__Task requirements__
Please copy out each line of the listing that contains the word "correlated".

__Source material__
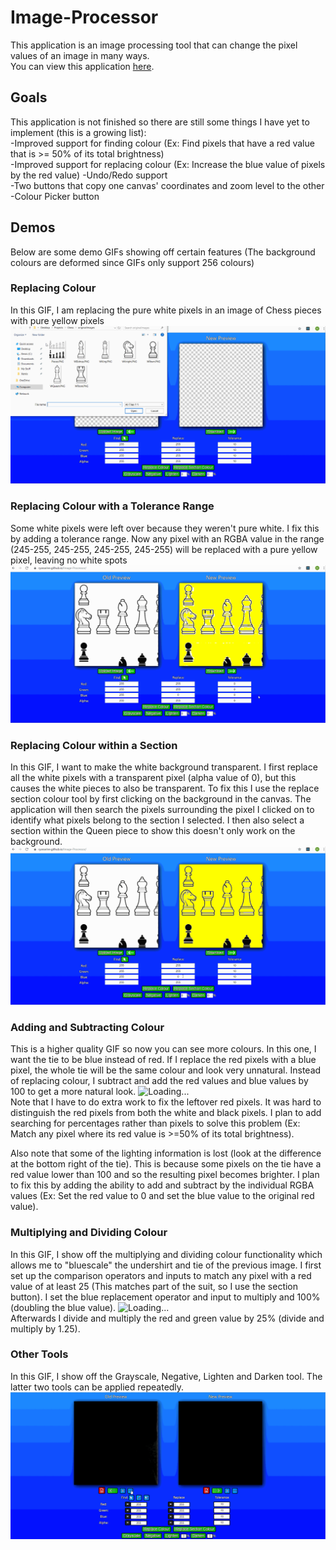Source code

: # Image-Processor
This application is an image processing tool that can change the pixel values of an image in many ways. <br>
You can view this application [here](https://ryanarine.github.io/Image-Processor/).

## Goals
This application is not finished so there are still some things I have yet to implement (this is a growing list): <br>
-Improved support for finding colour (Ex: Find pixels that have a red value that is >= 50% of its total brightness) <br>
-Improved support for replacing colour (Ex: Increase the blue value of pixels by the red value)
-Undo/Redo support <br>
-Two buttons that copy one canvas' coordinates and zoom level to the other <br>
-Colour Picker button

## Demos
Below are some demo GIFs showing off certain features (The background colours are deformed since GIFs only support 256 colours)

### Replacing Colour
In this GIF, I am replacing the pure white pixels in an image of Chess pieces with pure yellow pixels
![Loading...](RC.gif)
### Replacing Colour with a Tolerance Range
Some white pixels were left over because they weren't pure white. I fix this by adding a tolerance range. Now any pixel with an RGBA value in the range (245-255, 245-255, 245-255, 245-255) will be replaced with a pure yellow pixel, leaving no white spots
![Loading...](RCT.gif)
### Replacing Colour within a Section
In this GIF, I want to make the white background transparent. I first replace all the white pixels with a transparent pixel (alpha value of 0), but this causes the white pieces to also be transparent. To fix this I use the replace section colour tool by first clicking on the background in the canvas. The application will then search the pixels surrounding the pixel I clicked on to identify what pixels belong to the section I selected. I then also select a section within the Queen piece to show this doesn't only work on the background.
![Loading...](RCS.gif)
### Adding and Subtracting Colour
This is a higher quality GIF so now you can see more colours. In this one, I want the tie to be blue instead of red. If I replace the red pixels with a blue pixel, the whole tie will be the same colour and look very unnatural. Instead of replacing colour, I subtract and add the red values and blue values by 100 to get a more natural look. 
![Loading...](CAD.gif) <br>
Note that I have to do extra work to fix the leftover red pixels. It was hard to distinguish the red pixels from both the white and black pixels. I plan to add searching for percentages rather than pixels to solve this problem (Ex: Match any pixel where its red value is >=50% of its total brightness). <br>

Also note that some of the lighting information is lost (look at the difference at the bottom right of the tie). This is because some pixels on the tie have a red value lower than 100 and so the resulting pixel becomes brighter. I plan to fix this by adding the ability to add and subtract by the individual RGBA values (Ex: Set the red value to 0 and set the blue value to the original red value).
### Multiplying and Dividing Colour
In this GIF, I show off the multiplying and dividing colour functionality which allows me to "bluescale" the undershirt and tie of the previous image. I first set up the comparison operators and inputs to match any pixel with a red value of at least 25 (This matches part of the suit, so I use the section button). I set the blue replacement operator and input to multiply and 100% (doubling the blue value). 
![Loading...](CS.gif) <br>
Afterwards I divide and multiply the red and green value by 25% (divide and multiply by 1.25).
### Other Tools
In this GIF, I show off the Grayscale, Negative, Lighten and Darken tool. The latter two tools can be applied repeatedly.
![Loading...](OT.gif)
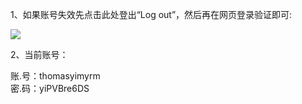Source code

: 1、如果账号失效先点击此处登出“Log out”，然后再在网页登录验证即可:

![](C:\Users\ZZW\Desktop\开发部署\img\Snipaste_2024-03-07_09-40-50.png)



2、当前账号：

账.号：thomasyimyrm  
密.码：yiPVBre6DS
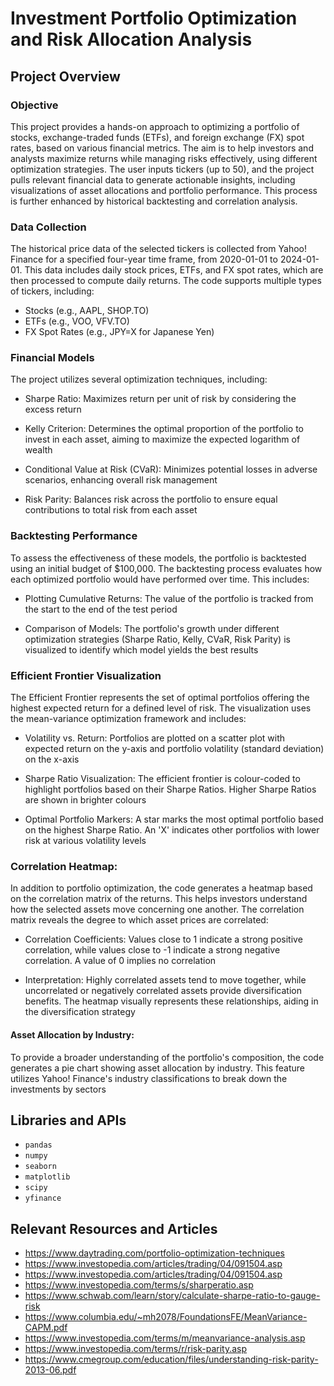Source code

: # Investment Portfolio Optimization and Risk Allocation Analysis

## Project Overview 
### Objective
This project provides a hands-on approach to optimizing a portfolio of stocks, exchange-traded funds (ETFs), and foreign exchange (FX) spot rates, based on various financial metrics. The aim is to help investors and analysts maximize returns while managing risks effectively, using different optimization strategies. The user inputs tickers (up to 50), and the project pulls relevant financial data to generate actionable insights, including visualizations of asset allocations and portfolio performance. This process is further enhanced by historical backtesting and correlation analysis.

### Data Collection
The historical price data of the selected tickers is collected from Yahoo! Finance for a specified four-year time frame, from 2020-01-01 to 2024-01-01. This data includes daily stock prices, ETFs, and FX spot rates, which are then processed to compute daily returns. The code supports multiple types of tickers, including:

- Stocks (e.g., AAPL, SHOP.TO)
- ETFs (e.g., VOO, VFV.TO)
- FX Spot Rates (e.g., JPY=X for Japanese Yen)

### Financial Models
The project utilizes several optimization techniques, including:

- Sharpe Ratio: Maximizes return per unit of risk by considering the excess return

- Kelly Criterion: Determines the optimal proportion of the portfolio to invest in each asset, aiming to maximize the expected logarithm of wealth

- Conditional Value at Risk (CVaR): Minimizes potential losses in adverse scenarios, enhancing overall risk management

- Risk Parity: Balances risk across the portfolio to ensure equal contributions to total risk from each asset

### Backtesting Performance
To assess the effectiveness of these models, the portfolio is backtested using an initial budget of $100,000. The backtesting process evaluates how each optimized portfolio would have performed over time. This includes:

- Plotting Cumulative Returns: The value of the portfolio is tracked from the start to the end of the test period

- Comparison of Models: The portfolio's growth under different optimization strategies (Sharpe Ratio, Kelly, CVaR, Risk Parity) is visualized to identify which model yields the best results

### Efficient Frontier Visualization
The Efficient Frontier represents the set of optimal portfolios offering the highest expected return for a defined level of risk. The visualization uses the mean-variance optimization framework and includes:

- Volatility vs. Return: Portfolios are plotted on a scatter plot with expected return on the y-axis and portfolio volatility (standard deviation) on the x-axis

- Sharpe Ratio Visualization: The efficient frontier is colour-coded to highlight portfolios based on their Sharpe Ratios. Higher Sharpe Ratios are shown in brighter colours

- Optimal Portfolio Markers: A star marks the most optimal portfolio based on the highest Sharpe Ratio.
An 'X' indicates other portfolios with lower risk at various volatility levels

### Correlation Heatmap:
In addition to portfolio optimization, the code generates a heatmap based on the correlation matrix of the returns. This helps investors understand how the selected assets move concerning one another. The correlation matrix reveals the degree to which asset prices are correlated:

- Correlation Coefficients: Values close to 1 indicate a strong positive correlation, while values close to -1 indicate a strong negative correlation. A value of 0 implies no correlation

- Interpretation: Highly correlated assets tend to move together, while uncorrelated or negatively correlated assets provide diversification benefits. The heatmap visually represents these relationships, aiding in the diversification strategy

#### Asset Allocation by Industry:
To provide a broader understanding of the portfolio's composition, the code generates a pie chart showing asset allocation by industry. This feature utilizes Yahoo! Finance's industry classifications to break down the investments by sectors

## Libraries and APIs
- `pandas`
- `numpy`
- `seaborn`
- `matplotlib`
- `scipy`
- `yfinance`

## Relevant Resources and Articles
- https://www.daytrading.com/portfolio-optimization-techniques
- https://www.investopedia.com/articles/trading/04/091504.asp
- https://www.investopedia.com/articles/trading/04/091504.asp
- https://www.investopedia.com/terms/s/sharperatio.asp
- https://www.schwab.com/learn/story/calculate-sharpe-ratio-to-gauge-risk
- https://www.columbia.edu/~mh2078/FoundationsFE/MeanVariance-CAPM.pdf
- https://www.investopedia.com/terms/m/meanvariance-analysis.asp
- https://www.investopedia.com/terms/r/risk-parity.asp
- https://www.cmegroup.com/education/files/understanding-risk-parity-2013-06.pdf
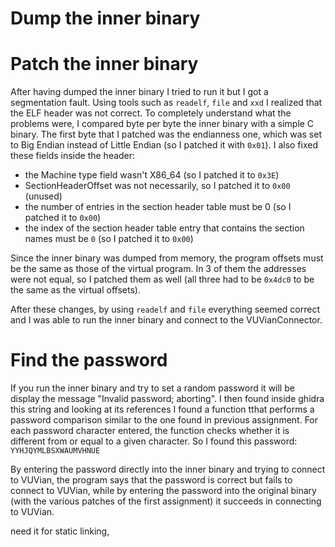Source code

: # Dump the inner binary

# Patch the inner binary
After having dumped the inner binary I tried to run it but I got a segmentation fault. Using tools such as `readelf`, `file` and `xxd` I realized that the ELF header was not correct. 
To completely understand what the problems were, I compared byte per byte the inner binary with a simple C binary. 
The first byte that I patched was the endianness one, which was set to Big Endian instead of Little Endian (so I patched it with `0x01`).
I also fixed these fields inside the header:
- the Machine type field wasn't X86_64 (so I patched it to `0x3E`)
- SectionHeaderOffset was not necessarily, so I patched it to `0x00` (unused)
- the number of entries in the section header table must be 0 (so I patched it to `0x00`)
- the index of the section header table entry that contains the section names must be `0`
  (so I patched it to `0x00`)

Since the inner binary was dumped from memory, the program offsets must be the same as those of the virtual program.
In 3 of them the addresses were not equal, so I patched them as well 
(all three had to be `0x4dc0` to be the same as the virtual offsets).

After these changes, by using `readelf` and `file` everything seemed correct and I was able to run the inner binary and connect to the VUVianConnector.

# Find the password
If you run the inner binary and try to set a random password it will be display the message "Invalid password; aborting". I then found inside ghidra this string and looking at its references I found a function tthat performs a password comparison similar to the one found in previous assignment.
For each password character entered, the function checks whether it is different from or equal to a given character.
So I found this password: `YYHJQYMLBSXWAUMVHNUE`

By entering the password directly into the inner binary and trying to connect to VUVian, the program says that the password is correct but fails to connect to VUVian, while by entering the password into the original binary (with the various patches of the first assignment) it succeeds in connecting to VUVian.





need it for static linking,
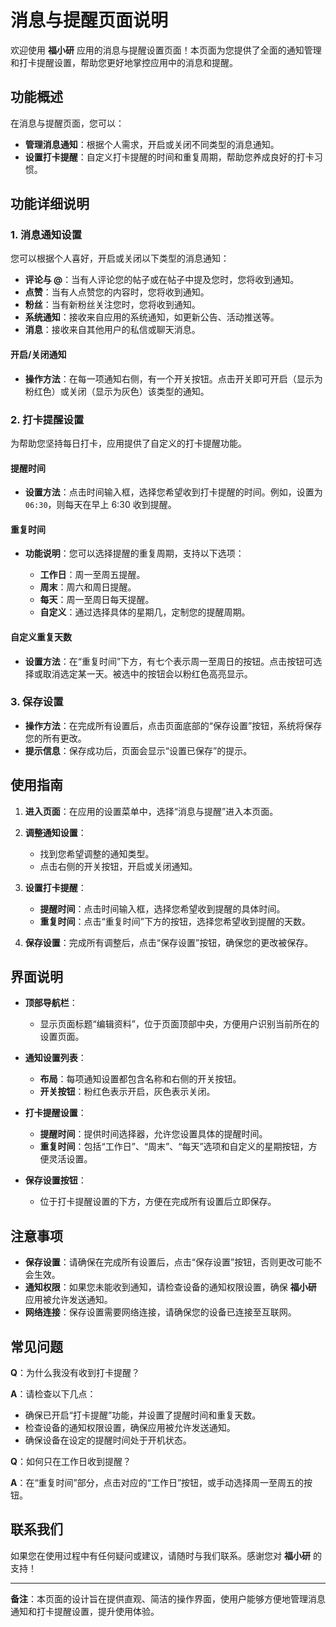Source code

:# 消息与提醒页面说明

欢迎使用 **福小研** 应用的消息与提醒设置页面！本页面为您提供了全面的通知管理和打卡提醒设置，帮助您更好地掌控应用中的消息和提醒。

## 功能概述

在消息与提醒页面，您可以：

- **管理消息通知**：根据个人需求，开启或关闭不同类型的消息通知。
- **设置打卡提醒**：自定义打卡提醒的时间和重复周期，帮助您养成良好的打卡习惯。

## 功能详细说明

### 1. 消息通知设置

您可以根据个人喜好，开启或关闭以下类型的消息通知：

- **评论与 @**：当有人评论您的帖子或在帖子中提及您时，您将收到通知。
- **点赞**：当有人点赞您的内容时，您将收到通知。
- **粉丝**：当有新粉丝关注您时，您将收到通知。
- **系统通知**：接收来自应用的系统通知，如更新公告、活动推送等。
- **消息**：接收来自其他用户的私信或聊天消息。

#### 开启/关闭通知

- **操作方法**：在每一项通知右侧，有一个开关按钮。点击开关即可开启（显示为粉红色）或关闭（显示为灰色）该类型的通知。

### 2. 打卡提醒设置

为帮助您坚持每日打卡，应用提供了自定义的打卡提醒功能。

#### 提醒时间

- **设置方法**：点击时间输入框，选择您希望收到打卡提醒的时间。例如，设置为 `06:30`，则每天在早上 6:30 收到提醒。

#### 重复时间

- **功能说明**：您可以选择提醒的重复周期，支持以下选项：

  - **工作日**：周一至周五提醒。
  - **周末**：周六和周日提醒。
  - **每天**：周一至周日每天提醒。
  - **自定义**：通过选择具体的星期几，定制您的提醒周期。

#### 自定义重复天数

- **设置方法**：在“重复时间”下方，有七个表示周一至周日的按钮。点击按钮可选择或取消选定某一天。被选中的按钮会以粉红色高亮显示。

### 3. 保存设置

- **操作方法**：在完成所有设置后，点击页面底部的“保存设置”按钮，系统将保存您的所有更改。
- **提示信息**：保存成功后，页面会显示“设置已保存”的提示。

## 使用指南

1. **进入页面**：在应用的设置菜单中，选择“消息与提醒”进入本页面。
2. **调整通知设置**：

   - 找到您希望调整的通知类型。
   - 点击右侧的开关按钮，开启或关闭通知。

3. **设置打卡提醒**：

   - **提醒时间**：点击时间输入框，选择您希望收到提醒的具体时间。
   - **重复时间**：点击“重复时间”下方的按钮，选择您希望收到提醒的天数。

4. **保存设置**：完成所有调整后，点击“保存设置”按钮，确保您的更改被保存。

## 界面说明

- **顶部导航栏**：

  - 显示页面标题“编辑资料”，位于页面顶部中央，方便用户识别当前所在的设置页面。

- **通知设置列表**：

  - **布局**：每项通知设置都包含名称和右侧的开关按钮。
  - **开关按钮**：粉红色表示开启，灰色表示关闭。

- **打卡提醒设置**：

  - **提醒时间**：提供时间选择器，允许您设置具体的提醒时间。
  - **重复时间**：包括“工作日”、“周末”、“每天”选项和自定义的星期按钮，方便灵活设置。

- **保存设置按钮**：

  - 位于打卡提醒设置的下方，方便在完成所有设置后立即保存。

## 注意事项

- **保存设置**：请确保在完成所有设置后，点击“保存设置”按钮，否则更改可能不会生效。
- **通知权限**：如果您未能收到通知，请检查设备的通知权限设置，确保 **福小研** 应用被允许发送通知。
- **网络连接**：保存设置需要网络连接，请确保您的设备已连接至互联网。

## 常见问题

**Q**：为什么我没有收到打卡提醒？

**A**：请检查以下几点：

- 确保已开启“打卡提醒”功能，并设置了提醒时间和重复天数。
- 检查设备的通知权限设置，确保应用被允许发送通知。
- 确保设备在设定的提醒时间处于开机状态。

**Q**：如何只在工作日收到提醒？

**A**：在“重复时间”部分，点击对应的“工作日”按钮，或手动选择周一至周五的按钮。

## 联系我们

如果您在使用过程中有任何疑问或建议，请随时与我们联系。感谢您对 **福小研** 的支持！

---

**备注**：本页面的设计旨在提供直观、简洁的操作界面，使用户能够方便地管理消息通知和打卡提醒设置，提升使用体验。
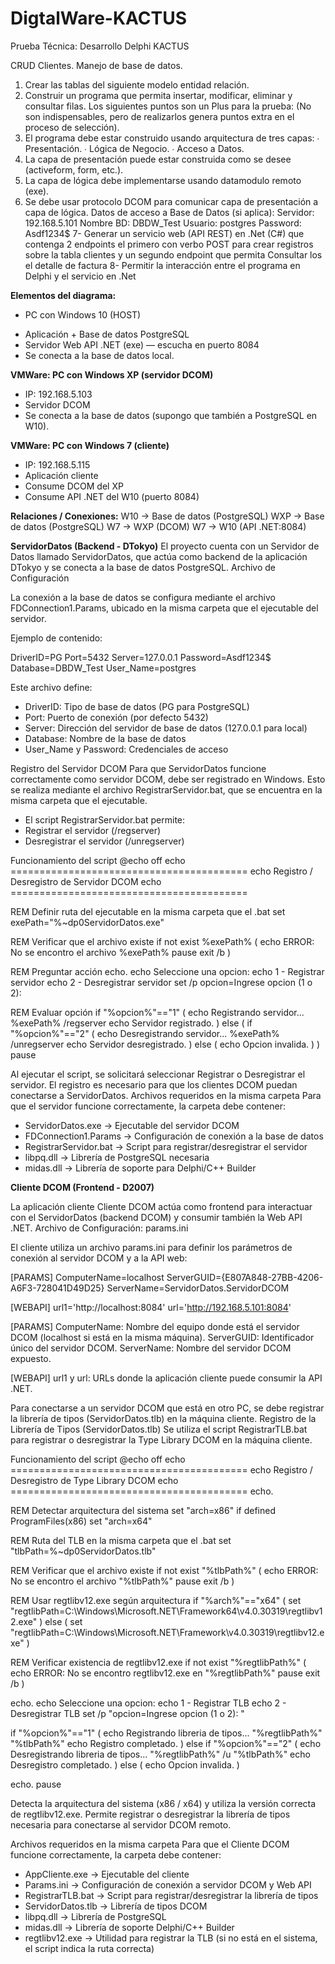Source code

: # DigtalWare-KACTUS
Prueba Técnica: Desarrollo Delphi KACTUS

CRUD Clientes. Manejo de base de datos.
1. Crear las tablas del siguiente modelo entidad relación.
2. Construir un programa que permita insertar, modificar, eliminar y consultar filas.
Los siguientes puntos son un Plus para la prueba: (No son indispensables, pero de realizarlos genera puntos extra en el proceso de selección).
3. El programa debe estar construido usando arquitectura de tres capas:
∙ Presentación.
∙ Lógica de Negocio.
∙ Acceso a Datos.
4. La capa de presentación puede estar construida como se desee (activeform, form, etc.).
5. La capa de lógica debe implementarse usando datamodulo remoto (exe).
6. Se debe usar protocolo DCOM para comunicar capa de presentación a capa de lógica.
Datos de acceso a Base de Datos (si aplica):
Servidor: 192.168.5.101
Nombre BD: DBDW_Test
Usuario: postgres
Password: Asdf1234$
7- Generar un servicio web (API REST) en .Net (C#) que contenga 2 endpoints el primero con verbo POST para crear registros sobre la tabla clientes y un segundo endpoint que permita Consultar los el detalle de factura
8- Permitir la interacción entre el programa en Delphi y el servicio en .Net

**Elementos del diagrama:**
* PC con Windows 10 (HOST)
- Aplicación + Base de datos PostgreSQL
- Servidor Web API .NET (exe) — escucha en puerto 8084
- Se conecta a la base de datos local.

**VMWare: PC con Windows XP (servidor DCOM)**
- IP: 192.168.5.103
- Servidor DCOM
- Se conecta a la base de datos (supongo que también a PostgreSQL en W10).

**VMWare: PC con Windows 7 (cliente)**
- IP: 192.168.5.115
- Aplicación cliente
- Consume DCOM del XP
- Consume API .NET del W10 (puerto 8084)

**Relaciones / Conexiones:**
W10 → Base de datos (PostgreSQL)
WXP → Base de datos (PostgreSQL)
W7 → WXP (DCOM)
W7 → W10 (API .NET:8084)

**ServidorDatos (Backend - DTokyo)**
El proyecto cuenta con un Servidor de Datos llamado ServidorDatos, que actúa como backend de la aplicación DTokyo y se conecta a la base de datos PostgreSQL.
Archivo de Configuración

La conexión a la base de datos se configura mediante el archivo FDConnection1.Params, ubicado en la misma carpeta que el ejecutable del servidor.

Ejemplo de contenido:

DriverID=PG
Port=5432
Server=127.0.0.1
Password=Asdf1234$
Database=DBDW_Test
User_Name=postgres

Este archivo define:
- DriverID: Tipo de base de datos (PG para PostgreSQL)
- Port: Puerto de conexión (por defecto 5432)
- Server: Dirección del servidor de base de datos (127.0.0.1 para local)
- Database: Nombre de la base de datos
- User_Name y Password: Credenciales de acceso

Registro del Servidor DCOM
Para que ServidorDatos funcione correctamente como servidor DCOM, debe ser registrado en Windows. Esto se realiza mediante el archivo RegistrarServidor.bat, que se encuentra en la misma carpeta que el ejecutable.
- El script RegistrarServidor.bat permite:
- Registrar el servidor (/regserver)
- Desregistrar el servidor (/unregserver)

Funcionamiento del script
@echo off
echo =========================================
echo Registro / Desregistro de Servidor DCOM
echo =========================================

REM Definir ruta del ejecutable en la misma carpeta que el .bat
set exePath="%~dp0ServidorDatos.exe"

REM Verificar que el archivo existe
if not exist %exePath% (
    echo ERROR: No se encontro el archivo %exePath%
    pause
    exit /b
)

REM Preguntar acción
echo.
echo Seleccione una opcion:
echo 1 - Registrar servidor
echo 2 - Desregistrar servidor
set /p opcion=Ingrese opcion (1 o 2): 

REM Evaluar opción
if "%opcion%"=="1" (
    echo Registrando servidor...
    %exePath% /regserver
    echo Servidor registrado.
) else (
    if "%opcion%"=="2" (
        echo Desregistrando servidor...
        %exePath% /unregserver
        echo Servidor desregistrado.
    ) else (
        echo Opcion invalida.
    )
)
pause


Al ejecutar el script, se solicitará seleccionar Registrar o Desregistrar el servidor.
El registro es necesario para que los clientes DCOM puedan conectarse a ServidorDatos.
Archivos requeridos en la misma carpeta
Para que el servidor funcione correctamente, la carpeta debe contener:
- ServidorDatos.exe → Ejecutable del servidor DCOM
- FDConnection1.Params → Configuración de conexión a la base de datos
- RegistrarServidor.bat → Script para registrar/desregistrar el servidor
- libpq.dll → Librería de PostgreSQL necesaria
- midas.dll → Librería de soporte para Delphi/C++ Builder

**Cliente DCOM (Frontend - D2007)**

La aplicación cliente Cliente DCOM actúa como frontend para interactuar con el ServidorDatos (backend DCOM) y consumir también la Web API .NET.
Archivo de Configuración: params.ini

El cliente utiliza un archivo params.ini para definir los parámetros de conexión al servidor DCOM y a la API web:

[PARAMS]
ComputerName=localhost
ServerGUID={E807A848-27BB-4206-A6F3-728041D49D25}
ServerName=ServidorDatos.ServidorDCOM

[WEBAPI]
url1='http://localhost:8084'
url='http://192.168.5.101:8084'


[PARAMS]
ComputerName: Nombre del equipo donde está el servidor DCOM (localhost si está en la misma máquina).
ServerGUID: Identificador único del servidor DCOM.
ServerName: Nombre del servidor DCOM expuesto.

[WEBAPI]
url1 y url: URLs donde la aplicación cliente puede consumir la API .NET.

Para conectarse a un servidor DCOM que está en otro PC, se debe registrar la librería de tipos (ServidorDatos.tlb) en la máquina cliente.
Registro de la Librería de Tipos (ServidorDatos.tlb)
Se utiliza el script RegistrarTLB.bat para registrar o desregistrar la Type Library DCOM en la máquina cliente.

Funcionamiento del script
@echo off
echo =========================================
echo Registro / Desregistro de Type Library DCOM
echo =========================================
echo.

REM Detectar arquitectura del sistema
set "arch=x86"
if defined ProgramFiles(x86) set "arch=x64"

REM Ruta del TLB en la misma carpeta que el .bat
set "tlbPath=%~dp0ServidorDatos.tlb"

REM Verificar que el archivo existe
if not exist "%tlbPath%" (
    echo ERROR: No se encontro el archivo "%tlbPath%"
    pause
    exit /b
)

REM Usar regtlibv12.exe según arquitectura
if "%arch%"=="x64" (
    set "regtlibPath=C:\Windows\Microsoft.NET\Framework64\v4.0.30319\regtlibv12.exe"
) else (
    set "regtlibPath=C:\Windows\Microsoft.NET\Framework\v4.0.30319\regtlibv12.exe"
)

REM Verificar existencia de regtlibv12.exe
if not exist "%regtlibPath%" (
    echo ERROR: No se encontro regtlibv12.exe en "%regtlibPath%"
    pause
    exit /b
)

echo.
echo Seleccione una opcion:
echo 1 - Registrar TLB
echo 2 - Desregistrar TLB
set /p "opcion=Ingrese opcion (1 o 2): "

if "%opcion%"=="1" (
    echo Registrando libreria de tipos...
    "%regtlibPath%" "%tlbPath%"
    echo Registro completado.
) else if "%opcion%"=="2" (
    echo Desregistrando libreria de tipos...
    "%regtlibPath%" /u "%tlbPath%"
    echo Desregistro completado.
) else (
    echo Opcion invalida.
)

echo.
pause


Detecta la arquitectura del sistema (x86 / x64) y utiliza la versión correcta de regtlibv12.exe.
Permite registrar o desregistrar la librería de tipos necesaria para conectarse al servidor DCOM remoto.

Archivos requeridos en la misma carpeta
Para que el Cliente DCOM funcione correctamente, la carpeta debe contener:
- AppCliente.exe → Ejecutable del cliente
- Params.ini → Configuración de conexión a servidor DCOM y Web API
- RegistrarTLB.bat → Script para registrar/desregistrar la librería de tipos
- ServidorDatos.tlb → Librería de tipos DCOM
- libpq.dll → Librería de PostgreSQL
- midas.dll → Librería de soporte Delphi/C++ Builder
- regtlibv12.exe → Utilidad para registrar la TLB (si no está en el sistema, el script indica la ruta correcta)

__Result__
In addition to portfolio optimization, the code generates a heatmap based on the correlation matrix of the returns. This helps investors understand how the selected assets move concerning one another. The correlation matrix reveals the degree to which asset prices are correlated:
- Interpretation: Highly correlated assets tend to move together, while uncorrelated or negatively correlated assets provide diversification benefits. The heatmap visually represents these relationships, aiding in the diversification strategy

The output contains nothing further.